(Dataset items)
————————

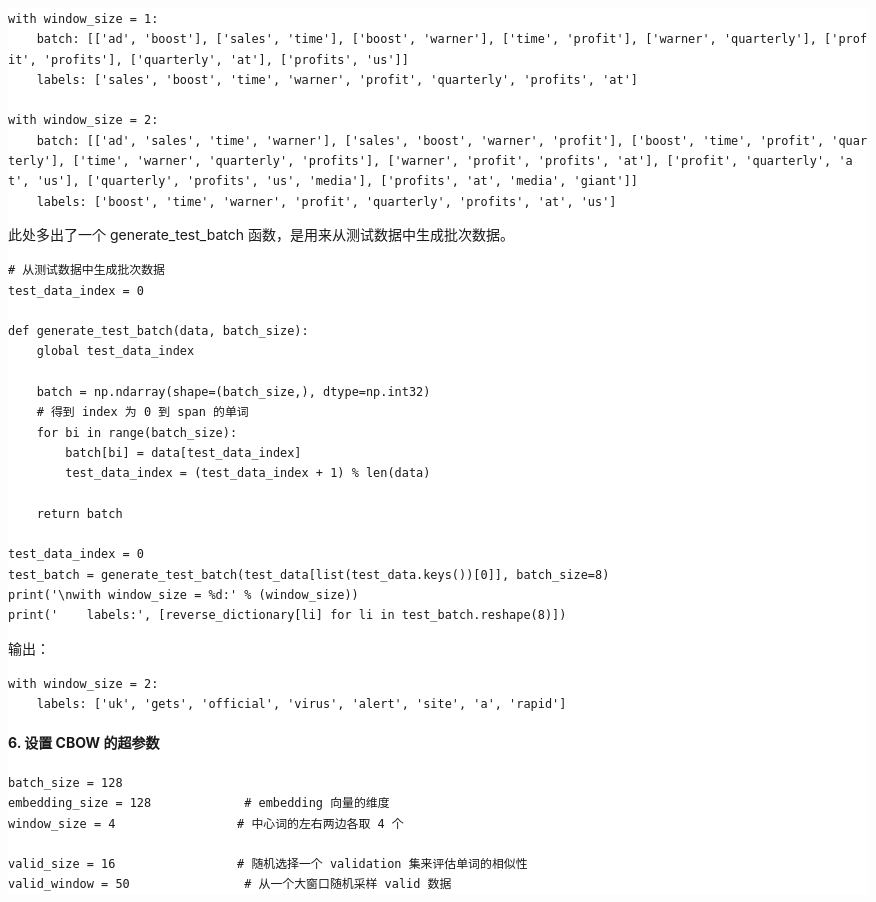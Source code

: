     
    
    with window_size = 1:
        batch: [['ad', 'boost'], ['sales', 'time'], ['boost', 'warner'], ['time', 'profit'], ['warner', 'quarterly'], ['profit', 'profits'], ['quarterly', 'at'], ['profits', 'us']]
        labels: ['sales', 'boost', 'time', 'warner', 'profit', 'quarterly', 'profits', 'at']
    
    with window_size = 2:
        batch: [['ad', 'sales', 'time', 'warner'], ['sales', 'boost', 'warner', 'profit'], ['boost', 'time', 'profit', 'quarterly'], ['time', 'warner', 'quarterly', 'profits'], ['warner', 'profit', 'profits', 'at'], ['profit', 'quarterly', 'at', 'us'], ['quarterly', 'profits', 'us', 'media'], ['profits', 'at', 'media', 'giant']]
        labels: ['boost', 'time', 'warner', 'profit', 'quarterly', 'profits', 'at', 'us']
    

此处多出了一个 generate_test_batch 函数，是用来从测试数据中生成批次数据。

    
    
    # 从测试数据中生成批次数据
    test_data_index = 0
    
    def generate_test_batch(data, batch_size):
        global test_data_index
    
        batch = np.ndarray(shape=(batch_size,), dtype=np.int32)
        # 得到 index 为 0 到 span 的单词
        for bi in range(batch_size):
            batch[bi] = data[test_data_index]
            test_data_index = (test_data_index + 1) % len(data)
    
        return batch
    
    test_data_index = 0
    test_batch = generate_test_batch(test_data[list(test_data.keys())[0]], batch_size=8)
    print('\nwith window_size = %d:' % (window_size))
    print('    labels:', [reverse_dictionary[li] for li in test_batch.reshape(8)])
    

输出：

    
    
    with window_size = 2:
        labels: ['uk', 'gets', 'official', 'virus', 'alert', 'site', 'a', 'rapid']
    

#### **6\. 设置 CBOW 的超参数**

    
    
    batch_size = 128                             
    embedding_size = 128             # embedding 向量的维度
    window_size = 4                 # 中心词的左右两边各取 4 个
    
    valid_size = 16                 # 随机选择一个 validation 集来评估单词的相似性
    valid_window = 50                # 从一个大窗口随机采样 valid 数据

————————

(Your objective)
Only the stretch of lines that begins with the one holding "window_size = 4" and ends with the last line above belongs in the answer; please write it out exactly.

(Solution for this exercise)
    window_size = 4                 # 中心词的左右两边各取 4 个
    
    valid_size = 16                 # 随机选择一个 validation 集来评估单词的相似性
    valid_window = 50                # 从一个大窗口随机采样 valid 数据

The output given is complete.